* [Exercise details]
The records that follow are to be transcribed word for word.

Entries taken from a collection
■ ■ ■ ■ ■ ■ ■

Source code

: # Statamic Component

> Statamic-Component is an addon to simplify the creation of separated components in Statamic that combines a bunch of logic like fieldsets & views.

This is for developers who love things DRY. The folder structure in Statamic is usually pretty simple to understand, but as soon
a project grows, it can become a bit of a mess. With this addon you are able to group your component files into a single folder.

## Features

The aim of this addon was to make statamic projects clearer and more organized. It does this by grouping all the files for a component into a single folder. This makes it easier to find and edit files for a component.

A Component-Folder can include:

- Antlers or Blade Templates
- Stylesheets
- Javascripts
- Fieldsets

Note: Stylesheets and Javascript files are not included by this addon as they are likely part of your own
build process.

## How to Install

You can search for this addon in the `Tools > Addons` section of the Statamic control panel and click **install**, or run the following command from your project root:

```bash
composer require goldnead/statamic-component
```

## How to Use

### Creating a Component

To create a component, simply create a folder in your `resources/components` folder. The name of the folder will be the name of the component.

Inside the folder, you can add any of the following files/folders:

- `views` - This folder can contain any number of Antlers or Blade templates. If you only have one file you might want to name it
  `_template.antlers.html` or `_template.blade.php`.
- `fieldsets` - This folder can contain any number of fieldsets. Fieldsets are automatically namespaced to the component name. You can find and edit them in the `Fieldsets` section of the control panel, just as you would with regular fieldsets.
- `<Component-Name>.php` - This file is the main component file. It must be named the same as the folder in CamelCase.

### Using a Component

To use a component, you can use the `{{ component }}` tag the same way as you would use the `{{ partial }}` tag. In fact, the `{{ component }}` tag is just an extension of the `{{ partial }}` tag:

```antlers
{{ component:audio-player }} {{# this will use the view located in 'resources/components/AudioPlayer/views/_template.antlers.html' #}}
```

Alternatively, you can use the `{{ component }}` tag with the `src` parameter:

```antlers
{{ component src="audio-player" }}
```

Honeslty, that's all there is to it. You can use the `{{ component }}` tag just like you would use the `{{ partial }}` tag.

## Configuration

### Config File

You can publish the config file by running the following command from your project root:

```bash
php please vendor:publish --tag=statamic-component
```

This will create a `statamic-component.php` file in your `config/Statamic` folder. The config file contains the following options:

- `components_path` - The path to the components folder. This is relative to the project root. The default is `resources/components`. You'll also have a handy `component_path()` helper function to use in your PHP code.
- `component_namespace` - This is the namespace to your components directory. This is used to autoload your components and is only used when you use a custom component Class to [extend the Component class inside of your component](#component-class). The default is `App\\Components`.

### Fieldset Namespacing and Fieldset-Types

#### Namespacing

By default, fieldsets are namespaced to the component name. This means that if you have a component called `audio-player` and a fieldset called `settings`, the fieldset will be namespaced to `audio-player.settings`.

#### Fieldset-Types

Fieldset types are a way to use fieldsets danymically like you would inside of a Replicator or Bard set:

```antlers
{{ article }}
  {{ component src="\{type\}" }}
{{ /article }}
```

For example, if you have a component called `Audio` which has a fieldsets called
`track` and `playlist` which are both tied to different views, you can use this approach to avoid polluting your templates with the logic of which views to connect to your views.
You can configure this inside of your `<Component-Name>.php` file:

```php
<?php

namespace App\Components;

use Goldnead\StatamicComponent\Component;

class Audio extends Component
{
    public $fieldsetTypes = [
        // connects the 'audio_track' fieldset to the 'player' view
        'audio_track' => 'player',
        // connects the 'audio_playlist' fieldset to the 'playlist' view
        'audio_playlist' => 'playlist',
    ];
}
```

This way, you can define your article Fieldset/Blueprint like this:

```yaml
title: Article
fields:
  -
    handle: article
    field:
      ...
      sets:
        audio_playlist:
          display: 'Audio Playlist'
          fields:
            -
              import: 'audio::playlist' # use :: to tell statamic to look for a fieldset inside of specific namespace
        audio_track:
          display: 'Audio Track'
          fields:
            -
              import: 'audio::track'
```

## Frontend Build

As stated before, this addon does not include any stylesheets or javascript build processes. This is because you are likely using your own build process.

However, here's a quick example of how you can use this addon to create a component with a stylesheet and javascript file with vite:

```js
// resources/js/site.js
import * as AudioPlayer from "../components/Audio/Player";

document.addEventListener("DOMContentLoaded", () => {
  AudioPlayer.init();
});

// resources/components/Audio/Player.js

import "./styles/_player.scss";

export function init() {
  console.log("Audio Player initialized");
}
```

■ ■ ■ ■ ■ ■ ■

* [Exercise solution]
Source code

: # Statamic Component

> Statamic-Component is an addon to simplify the creation of separated components in Statamic that combines a bunch of logic like fieldsets & views.

This is for developers who love things DRY. The folder structure in Statamic is usually pretty simple to understand, but as soon
a project grows, it can become a bit of a mess. With this addon you are able to group your component files into a single folder.

## Features

The aim of this addon was to make statamic projects clearer and more organized. It does this by grouping all the files for a component into a single folder. This makes it easier to find and edit files for a component.

A Component-Folder can include:

- Antlers or Blade Templates
- Stylesheets
- Javascripts
- Fieldsets

Note: Stylesheets and Javascript files are not included by this addon as they are likely part of your own
build process.

## How to Install

You can search for this addon in the `Tools > Addons` section of the Statamic control panel and click **install**, or run the following command from your project root:

```bash
composer require goldnead/statamic-component
```

## How to Use

### Creating a Component

To create a component, simply create a folder in your `resources/components` folder. The name of the folder will be the name of the component.

Inside the folder, you can add any of the following files/folders:

- `views` - This folder can contain any number of Antlers or Blade templates. If you only have one file you might want to name it
  `_template.antlers.html` or `_template.blade.php`.
- `fieldsets` - This folder can contain any number of fieldsets. Fieldsets are automatically namespaced to the component name. You can find and edit them in the `Fieldsets` section of the control panel, just as you would with regular fieldsets.
- `<Component-Name>.php` - This file is the main component file. It must be named the same as the folder in CamelCase.

### Using a Component

To use a component, you can use the `{{ component }}` tag the same way as you would use the `{{ partial }}` tag. In fact, the `{{ component }}` tag is just an extension of the `{{ partial }}` tag:

```antlers
{{ component:audio-player }} {{# this will use the view located in 'resources/components/AudioPlayer/views/_template.antlers.html' #}}
```

Alternatively, you can use the `{{ component }}` tag with the `src` parameter:

```antlers
{{ component src="audio-player" }}
```

Honeslty, that's all there is to it. You can use the `{{ component }}` tag just like you would use the `{{ partial }}` tag.

## Configuration

### Config File

You can publish the config file by running the following command from your project root:

```bash
php please vendor:publish --tag=statamic-component
```

This will create a `statamic-component.php` file in your `config/Statamic` folder. The config file contains the following options:

- `components_path` - The path to the components folder. This is relative to the project root. The default is `resources/components`. You'll also have a handy `component_path()` helper function to use in your PHP code.
- `component_namespace` - This is the namespace to your components directory. This is used to autoload your components and is only used when you use a custom component Class to [extend the Component class inside of your component](#component-class). The default is `App\\Components`.

### Fieldset Namespacing and Fieldset-Types

#### Namespacing

By default, fieldsets are namespaced to the component name. This means that if you have a component called `audio-player` and a fieldset called `settings`, the fieldset will be namespaced to `audio-player.settings`.

#### Fieldset-Types

Fieldset types are a way to use fieldsets danymically like you would inside of a Replicator or Bard set:

```antlers
{{ article }}
  {{ component src="\{type\}" }}
{{ /article }}
```

For example, if you have a component called `Audio` which has a fieldsets called
`track` and `playlist` which are both tied to different views, you can use this approach to avoid polluting your templates with the logic of which views to connect to your views.
You can configure this inside of your `<Component-Name>.php` file:

```php
<?php

namespace App\Components;

use Goldnead\StatamicComponent\Component;

class Audio extends Component
{
    public $fieldsetTypes = [
        // connects the 'audio_track' fieldset to the 'player' view
        'audio_track' => 'player',
        // connects the 'audio_playlist' fieldset to the 'playlist' view
        'audio_playlist' => 'playlist',
    ];
}
```

This way, you can define your article Fieldset/Blueprint like this:

```yaml
title: Article
fields:
  -
    handle: article
    field:
      ...
      sets:
        audio_playlist:
          display: 'Audio Playlist'
          fields:
            -
              import: 'audio::playlist' # use :: to tell statamic to look for a fieldset inside of specific namespace
        audio_track:
          display: 'Audio Track'
          fields:
            -
              import: 'audio::track'
```

## Frontend Build

As stated before, this addon does not include any stylesheets or javascript build processes. This is because you are likely using your own build process.

However, here's a quick example of how you can use this addon to create a component with a stylesheet and javascript file with vite:

```js
// resources/js/site.js
import * as AudioPlayer from "../components/Audio/Player";

document.addEventListener("DOMContentLoaded", () => {
  AudioPlayer.init();
});

// resources/components/Audio/Player.js

import "./styles/_player.scss";

export function init() {
  console.log("Audio Player initialized");
}
```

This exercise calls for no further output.